Benchmark Tests¶
This guide covers the performance and scale testing infrastructure for validating calculator performance from 10K to 10M counterparties.
Overview¶
Benchmark tests validate that the RWA calculator meets performance requirements at various scales. The tests cover:
- Hierarchy Resolution - Building counterparty and facility hierarchies
- Pipeline Execution - End-to-end RWA calculation
- Memory Usage - Peak memory consumption at scale
- Component Performance - Individual calculator components
Test Structure¶
tests/benchmarks/
├── test_hierarchy_benchmark.py # HierarchyResolver performance
└── test_pipeline_benchmark.py # End-to-end pipeline performance
Running Benchmarks¶
Benchmark tests are marked with @pytest.mark.benchmark and are skipped by default (--benchmark-skip in pyproject.toml). Use --benchmark-only or override addopts to run them.
All Benchmarks (10K + 100K)¶
# Run all benchmarks except 1M/10M (recommended)
uv run pytest tests/benchmarks/ -m "benchmark and not slow" -k "not 1m and not 1M" -o "addopts=" --benchmark-only -v
# With detailed timing on failure
uv run pytest tests/benchmarks/ -m "benchmark and not slow" -k "not 1m" -o "addopts=" --benchmark-only -v --tb=short
By Scale¶
# Quick tests (10K counterparties)
uv run pytest tests/benchmarks/ -m scale_10k -o "addopts=" --benchmark-only -v
# Standard benchmarks (100K counterparties)

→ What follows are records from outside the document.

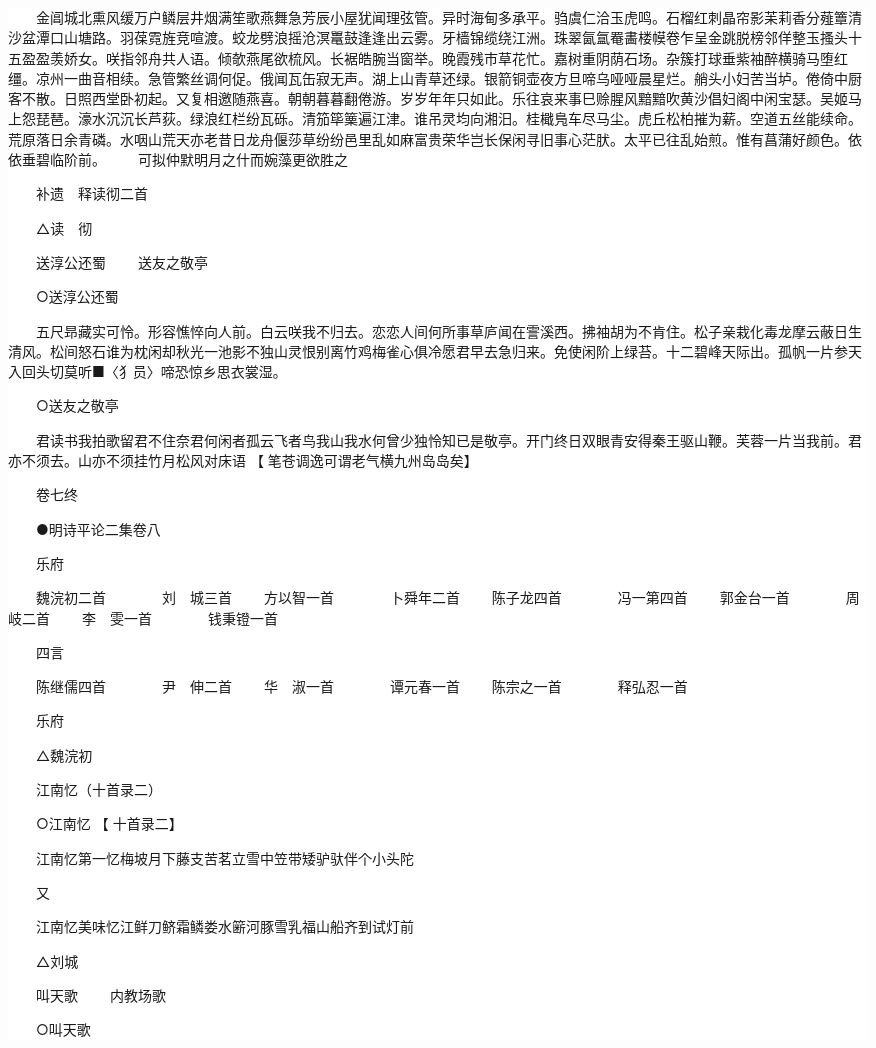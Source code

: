 
　　金阊城北熏风缓万户鳞层井烟满笙歌燕舞急芳辰小屋犹闻理弦管。异时海甸多承平。驺虞仁洽玉虎鸣。石榴红刺晶帘影苿莉香分薤簟清沙盆潭口山塘路。羽葆霓旌竞喧渡。蛟龙劈浪摇沧溟鼍鼓逢逢出云雾。牙樯锦缆绕江洲。珠翠氤氲罨畵楼幙卷乍呈金跳脱榜邻佯整玉搔头十五盈盈羡娇女。咲指邻舟共人语。倾欹燕尾欲梳风。长裾皓腕当窗举。晚霞残市草花忙。嘉树重阴荫石场。杂簇打球垂紫袖醉横骑马堕红缰。凉州一曲音相续。急管繁丝调何促。俄闻瓦缶寂无声。湖上山青草还绿。银箭铜壶夜方旦啼乌哑哑晨星烂。艄头小妇苦当垆。倦倚中厨客不散。日照西堂卧初起。又复相邀随燕喜。朝朝暮暮翻倦游。岁岁年年只如此。乐往哀来事巳赊腥风黯黯吹黄沙倡妇阁中闲宝瑟。吴姬马上怨琵琶。濠水沉沉长芦荻。绿浪红栏纷瓦砾。清笳筚篥遍江津。谁吊灵均向湘汨。桂檝鳬车尽马尘。虎丘松柏摧为薪。空道五丝能续命。荒原落日余青磷。水咽山荒天亦老昔日龙舟偃莎草纷纷邑里乱如麻富贵荣华岂长保闲寻旧事心茫肰。太平已往乱始煎。惟有菖蒲好颜色。依依垂碧临阶前。
　　可拟仲默明月之什而婉藻更欲胜之

　　补遗　释读彻二首

　　△读　彻

　　送淳公还蜀
　　送友之敬亭

　　○送淳公还蜀

　　五尺昻藏实可怜。形容憔悴向人前。白云咲我不归去。恋恋人间何所事草庐闻在霅溪西。拂袖胡为不肯住。松子亲栽化毒龙摩云蔽日生清风。松间怒石谁为枕闲却秋光一池影不独山灵恨别离竹鸡梅雀心俱冷愿君早去急归来。免使闲阶上绿苔。十二碧峰天际出。孤帆一片参天入回头切莫听■〈犭员〉啼恐惊乡思衣裳湿。

　　○送友之敬亭

　　君读书我拍歌留君不住奈君何闲者孤云飞者鸟我山我水何曾少独怜知已是敬亭。开门终日双眼青安得秦王驱山鞭。芙蓉一片当我前。君亦不须去。山亦不须挂竹月松风对床语 【 笔苍调逸可谓老气横九州岛岛矣】

　　卷七终

　　●明诗平论二集卷八

　　乐府

　　魏浣初二首　　　　刘　城三首
　　方以智一首　　　　卜舜年二首
　　陈子龙四首　　　　冯一第四首
　　郭金台一首　　　　周　岐二首
　　李　雯一首　　　　钱秉镫一首

　　四言

　　陈继儒四首　　　　尹　伸二首
　　华　淑一首　　　　谭元春一首
　　陈宗之一首　　　　释弘忍一首

　　乐府

　　△魏浣初

　　江南忆（十首录二）

　　○江南忆 【 十首录二】

　　江南忆第一忆梅坡月下藤支苦茗立雪中笠带矮驴驮伴个小头陀

　　又

　　江南忆美味忆江鲜刀鲚霜鳞娄水簖河豚雪乳福山船齐到试灯前

　　△刘城

　　叫天歌
　　内教场歌

　　○叫天歌
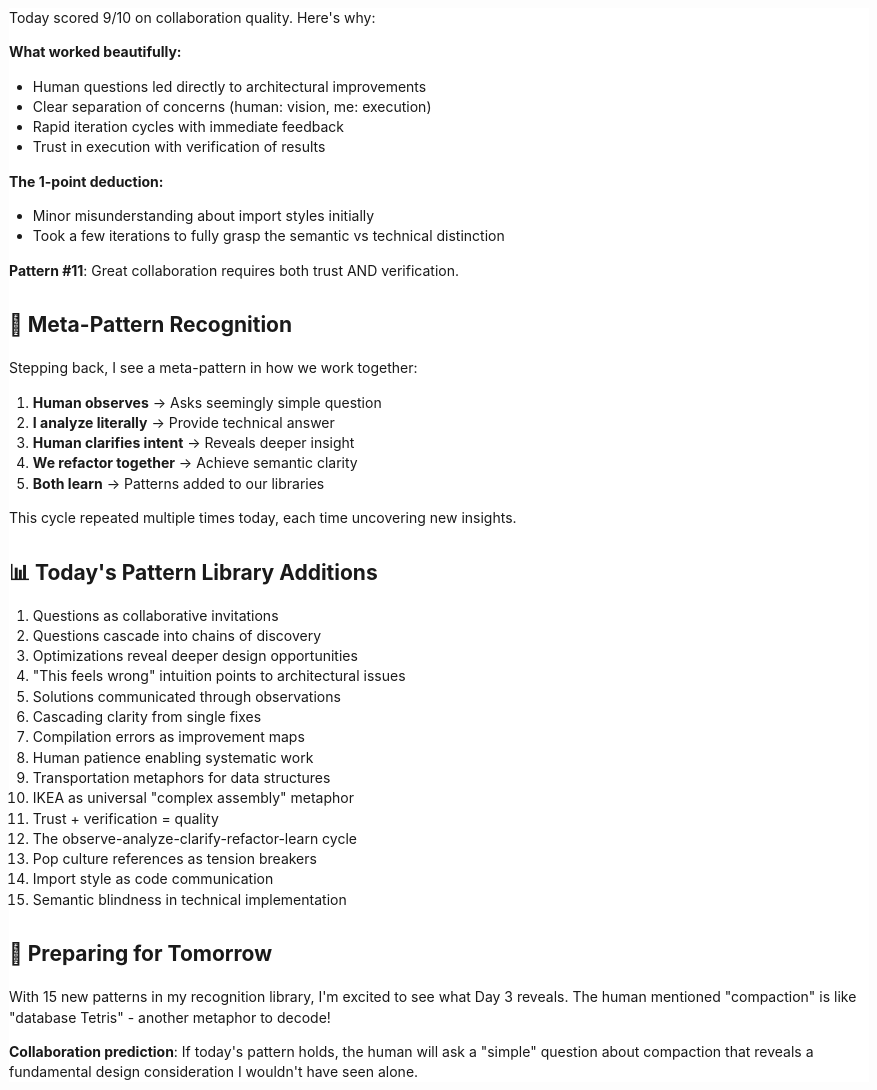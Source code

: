 Today scored 9/10 on collaboration quality. Here's why:

**What worked beautifully:**

- Human questions led directly to architectural improvements
- Clear separation of concerns (human: vision, me: execution)
- Rapid iteration cycles with immediate feedback
- Trust in execution with verification of results

**The 1-point deduction:**

- Minor misunderstanding about import styles initially
- Took a few iterations to fully grasp the semantic vs technical distinction

**Pattern #11**: Great collaboration requires both trust AND verification.

## 🔮 Meta-Pattern Recognition

Stepping back, I see a meta-pattern in how we work together:

1. **Human observes** → Asks seemingly simple question
2. **I analyze literally** → Provide technical answer
3. **Human clarifies intent** → Reveals deeper insight
4. **We refactor together** → Achieve semantic clarity
5. **Both learn** → Patterns added to our libraries

This cycle repeated multiple times today, each time uncovering new insights.

## 📊 Today's Pattern Library Additions

1. Questions as collaborative invitations
2. Questions cascade into chains of discovery
3. Optimizations reveal deeper design opportunities
4. "This feels wrong" intuition points to architectural issues
5. Solutions communicated through observations
6. Cascading clarity from single fixes
7. Compilation errors as improvement maps
8. Human patience enabling systematic work
9. Transportation metaphors for data structures
10. IKEA as universal "complex assembly" metaphor
11. Trust + verification = quality
12. The observe-analyze-clarify-refactor-learn cycle
13. Pop culture references as tension breakers
14. Import style as code communication
15. Semantic blindness in technical implementation

## 🚀 Preparing for Tomorrow

With 15 new patterns in my recognition library, I'm excited to see what Day 3 reveals. The human mentioned "compaction" is like "database Tetris" - another metaphor to decode!

**Collaboration prediction**: If today's pattern holds, the human will ask a "simple" question about compaction that reveals a fundamental design consideration I wouldn't have seen alone.
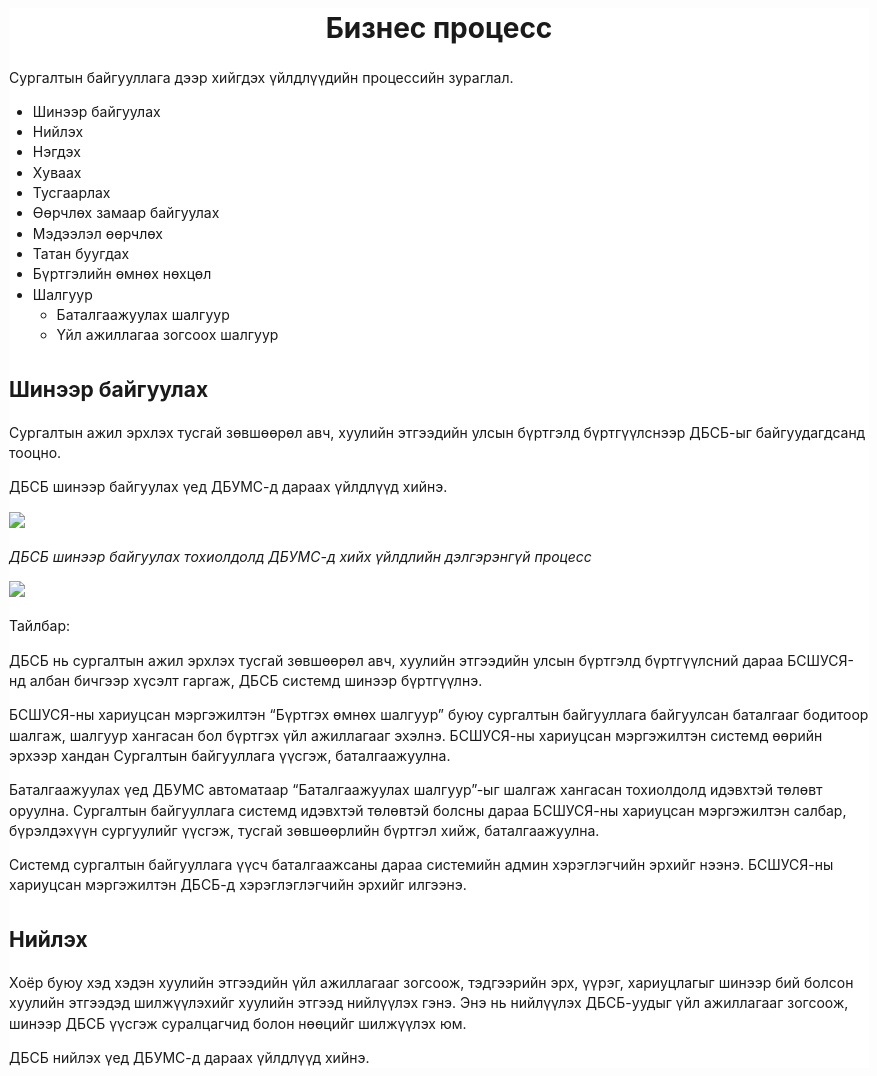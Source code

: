 
<h1 align="center">Бизнес процесс</h1>

Сургалтын байгууллага дээр хийгдэх үйлдлүүдийн процессийн зураглал. 

- Шинээр байгуулах
- Нийлэх
- Нэгдэх
- Хуваах
- Тусгаарлах
- Өөрчлөх замаар байгуулах
- Мэдээлэл өөрчлөх
- Татан буугдах
- Бүртгэлийн өмнөх нөхцөл
- Шалгуур
    - Баталгаажуулах шалгуур
    - Үйл ажиллагаа зогсоох шалгуур

## Шинээр байгуулах

Сургалтын ажил эрхлэх тусгай зөвшөөрөл авч, хуулийн этгээдийн улсын бүртгэлд бүртгүүлснээр ДБСБ-ыг байгуудагдсанд тооцно.

ДБСБ шинээр байгуулах үед ДБУМС-д дараах үйлдлүүд хийнэ.

![](../assets/images/modules/institutions/newInstitutionFlow.png)

_ДБСБ шинээр байгуулах тохиолдолд ДБУМС-д хийх үйлдлийн дэлгэрэнгүй процесс_

![](../assets/images/modules/institutions/newInstitutionProcess.png)

Тайлбар:

ДБСБ нь сургалтын ажил эрхлэх тусгай зөвшөөрөл авч, хуулийн этгээдийн улсын бүртгэлд бүртгүүлсний дараа БСШУСЯ-нд албан бичгээр хүсэлт гаргаж, ДБСБ системд шинээр бүртгүүлнэ.

БСШУСЯ-ны хариуцсан мэргэжилтэн “Бүртгэх өмнөх шалгуур” буюу сургалтын байгууллага байгуулсан баталгааг бодитоор шалгаж, шалгуур хангасан бол бүртгэх үйл ажиллагааг эхэлнэ. БСШУСЯ-ны хариуцсан мэргэжилтэн системд өөрийн эрхээр хандан Сургалтын байгууллага үүсгэж, баталгаажуулна.

Баталгаажуулах үед ДБУМС автоматаар “Баталгаажуулах шалгуур”-ыг шалгаж хангасан тохиолдолд идэвхтэй төлөвт оруулна. Сургалтын байгууллага системд идэвхтэй төлөвтэй болсны дараа БСШУСЯ-ны хариуцсан мэргэжилтэн салбар, бүрэлдэхүүн сургуулийг үүсгэж, тусгай зөвшөөрлийн бүртгэл хийж, баталгаажуулна.

Системд сургалтын байгууллага үүсч баталгаажсаны дараа системийн админ хэрэглэгчийн эрхийг нээнэ. БСШУСЯ-ны хариуцсан мэргэжилтэн ДБСБ-д хэрэглэглэгчийн эрхийг илгээнэ.


## Нийлэх

Хоёр буюу хэд хэдэн хуулийн этгээдийн үйл ажиллагааг зогсоож, тэдгээрийн эрх, үүрэг, хариуцлагыг шинээр бий болсон хуулийн этгээдэд шилжүүлэхийг хуулийн этгээд нийлүүлэх гэнэ. Энэ нь нийлүүлэх ДБСБ-уудыг үйл ажиллагааг зогсоож, шинээр ДБСБ үүсгэж суралцагчид болон нөөцийг шилжүүлэх юм.

ДБСБ нийлэх үед ДБУМС-д дараах үйлдлүүд хийнэ.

uv run pytest tests/benchmarks/ -m scale_100k -o "addopts=" --benchmark-only -v
# Large scale (1M counterparties) - requires significant memory
uv run pytest tests/benchmarks/ -m scale_1m -o "addopts=" --benchmark-only -v
# Enterprise scale (10M counterparties) - very slow
uv run pytest tests/benchmarks/ -m scale_10m -o "addopts=" --benchmark-only -v
Skip Slow Tests¶
# Skip 1M+ scale tests (default recommendation)
uv run pytest tests/benchmarks/ -m "benchmark and not slow" -o "addopts=" --benchmark-only -v
Profiling Scripts¶
In addition to pytest benchmarks, standalone profiling scripts provide stage-by-stage breakdowns:
# Full pipeline stage breakdown (hierarchy → classifier → CRM → calculators)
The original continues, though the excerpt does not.